Segment Open

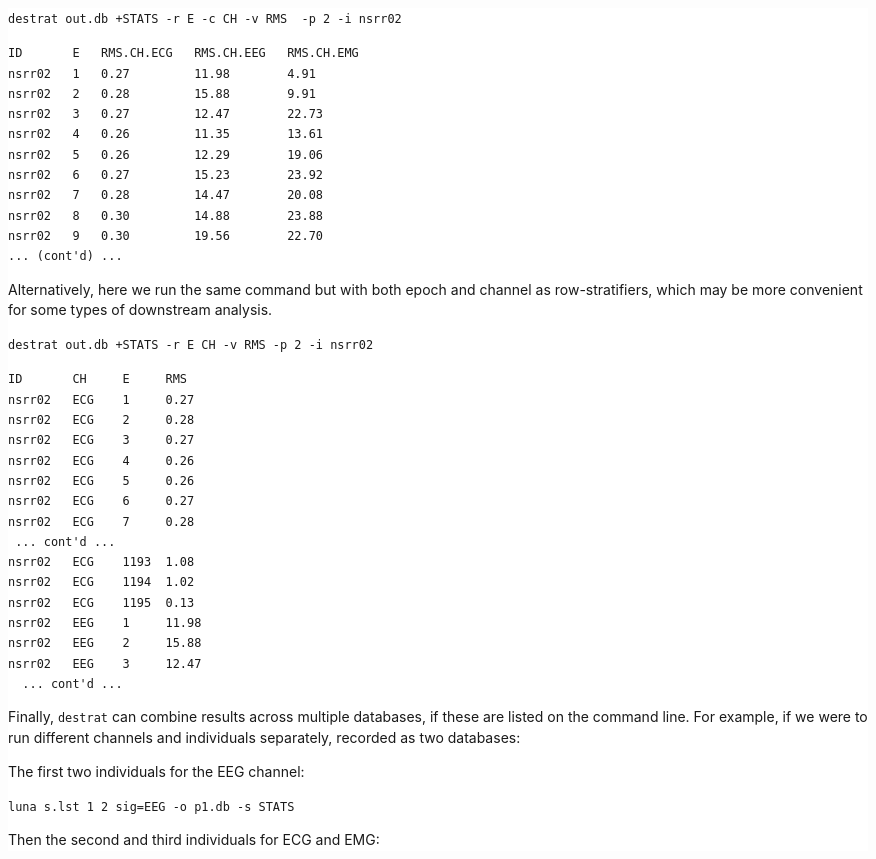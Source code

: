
 ```
destrat out.db +STATS -r E -c CH -v RMS  -p 2 -i nsrr02 
```
```
ID       E   RMS.CH.ECG   RMS.CH.EEG   RMS.CH.EMG
nsrr02   1   0.27         11.98        4.91
nsrr02   2   0.28         15.88        9.91
nsrr02   3   0.27         12.47        22.73
nsrr02   4   0.26         11.35        13.61
nsrr02   5   0.26         12.29        19.06
nsrr02   6   0.27         15.23        23.92
nsrr02   7   0.28         14.47        20.08
nsrr02   8   0.30         14.88        23.88
nsrr02   9   0.30         19.56        22.70
... (cont'd) ...
```

Alternatively, here we run the same command but with both epoch and
channel as row-stratifiers, which may be more convenient for some
types of downstream analysis.

```
destrat out.db +STATS -r E CH -v RMS -p 2 -i nsrr02
```
```
ID       CH     E     RMS
nsrr02   ECG    1     0.27
nsrr02   ECG    2     0.28
nsrr02   ECG    3     0.27
nsrr02   ECG    4     0.26
nsrr02   ECG    5     0.26
nsrr02   ECG    6     0.27
nsrr02   ECG    7     0.28
 ... cont'd ...  
nsrr02   ECG    1193  1.08
nsrr02   ECG    1194  1.02
nsrr02   ECG    1195  0.13
nsrr02   EEG    1     11.98
nsrr02   EEG    2     15.88
nsrr02   EEG    3     12.47
  ... cont'd ...  
```

Finally, `destrat` can combine results across multiple databases, if
these are listed on the command line.  For example, if we were to run
different channels and individuals separately, recorded as two
databases:

The first two individuals for the EEG channel:

```
luna s.lst 1 2 sig=EEG -o p1.db -s STATS
```

Then the second and third individuals for ECG and EMG:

Segment Closed

- _Task goal_:
Identify and extract each line of the listing that contains "command".

- _Completed exercise_:
Alternatively, here we run the same command but with both epoch and
these are listed on the command line.  For example, if we were to run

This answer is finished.